While the weak U.S. market has forced payment processors to look abroad for growth opportunities and possible acquisitions, Baldwin said Heartland, which has operations in the United States and Canada, has no immediate plans of entering newer markets.
“There’s a ton of opportunity in the United States, and we want to focus on establishing a better share here.”
Heartland’s stock has grown 36 percent over the past one year, outperforming the broader S&P 1500 Data Processing & Outsources Services Sub-Industry Index .15GSPTKDP, which has risen 18 percent in the same period.
Stanford alumnus Baldwin, who served as Heartland’s chief financial officer for over a decade from 2000 to 2011, also said he sees the company’s margins growing over the next few quarters.

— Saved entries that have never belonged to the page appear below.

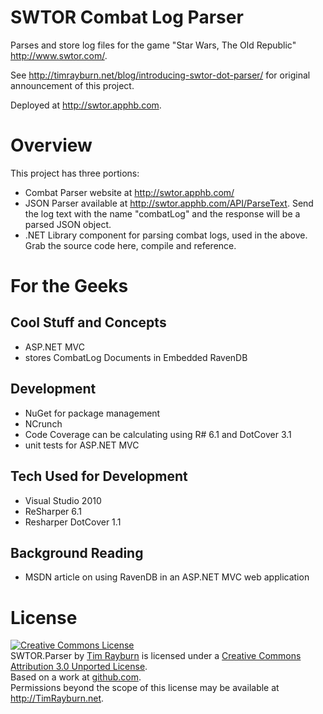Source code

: SWTOR Combat Log Parser
=======================
Parses and store log files for the game "Star Wars, The Old Republic" http://www.swtor.com/.

See http://timrayburn.net/blog/introducing-swtor-dot-parser/ for original announcement of this project.

Deployed at http://swtor.apphb.com.

Overview
========
   
This project has three portions:

* Combat Parser website at http://swtor.apphb.com/
* JSON Parser available at http://swtor.apphb.com/API/ParseText.  Send the log text with the name "combatLog" and the response will be a parsed JSON object.
* .NET Library component for parsing combat logs, used in the above.  Grab the source code here, compile and reference.

For the Geeks
=============

Cool Stuff and Concepts
-----------------------
- ASP.NET MVC
- stores CombatLog Documents in Embedded RavenDB

Development
-----------
- NuGet for package management
- NCrunch
- Code Coverage can be calculating using R# 6.1 and DotCover 3.1
- unit tests for ASP.NET MVC

Tech Used for Development
-------------------------
- Visual Studio 2010
- ReSharper 6.1
- Resharper DotCover 1.1

Background Reading
------------------
- MSDN article on using RavenDB in an ASP.NET MVC web application

License
=======
<a rel="license" href="http://creativecommons.org/licenses/by/3.0/"><img alt="Creative Commons License" style="border-width:0" src="http://i.creativecommons.org/l/by/3.0/88x31.png" /></a><br /><span xmlns:dct="http://purl.org/dc/terms/" property="dct:title">SWTOR.Parser</span> by <a xmlns:cc="http://creativecommons.org/ns#" href="http://TimRayburn.net" property="cc:attributionName" rel="cc:attributionURL">Tim Rayburn</a> is licensed under a <a rel="license" href="http://creativecommons.org/licenses/by/3.0/">Creative Commons Attribution 3.0 Unported License</a>.<br />Based on a work at <a xmlns:dct="http://purl.org/dc/terms/" href="https://github.com/trayburn/SWTOR.Parser" rel="dct:source">github.com</a>.<br />Permissions beyond the scope of this license may be available at <a xmlns:cc="http://creativecommons.org/ns#" href="http://TimRayburn.net" rel="cc:morePermissions">http://TimRayburn.net</a>.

“We know we’ll achieve some more savings in the processing and servicing line because of the processing center consolidations that we still have under way, and the remainder is likely to come from our restraint in the G&A line item,” he said.
On a post-earnings call in August, the company said it hoped to complete its transition from 12 centers to 3 centers by mid-2012.
Heartland, which is expected to pass on benefits from lower debit interchange rules to its merchants, should also see better merchant retention in 2011 compared with last year, Baldwin said.
“Merchant retention has been trending better modestly over the last year, basically driven by the fact that we have fewer businesses going out of business,” he added.
On the proposed debit interchange rules, Baldwin said the company would see a lower cost from the reduced interchange, which it would pass on to its merchants, but it was too early to predict the exact outcome and benefits for the company.
Heartland Payment, which was the target of a massive cyber hacking attack in 2008, said issues from the data breach were largely behind them.
“It’s absolutely way (behind) in our rearview mirror and we feel very good about the future,” Baldwin said.
“There are some things that could reemerge in the future but right now they’re very very quiet.”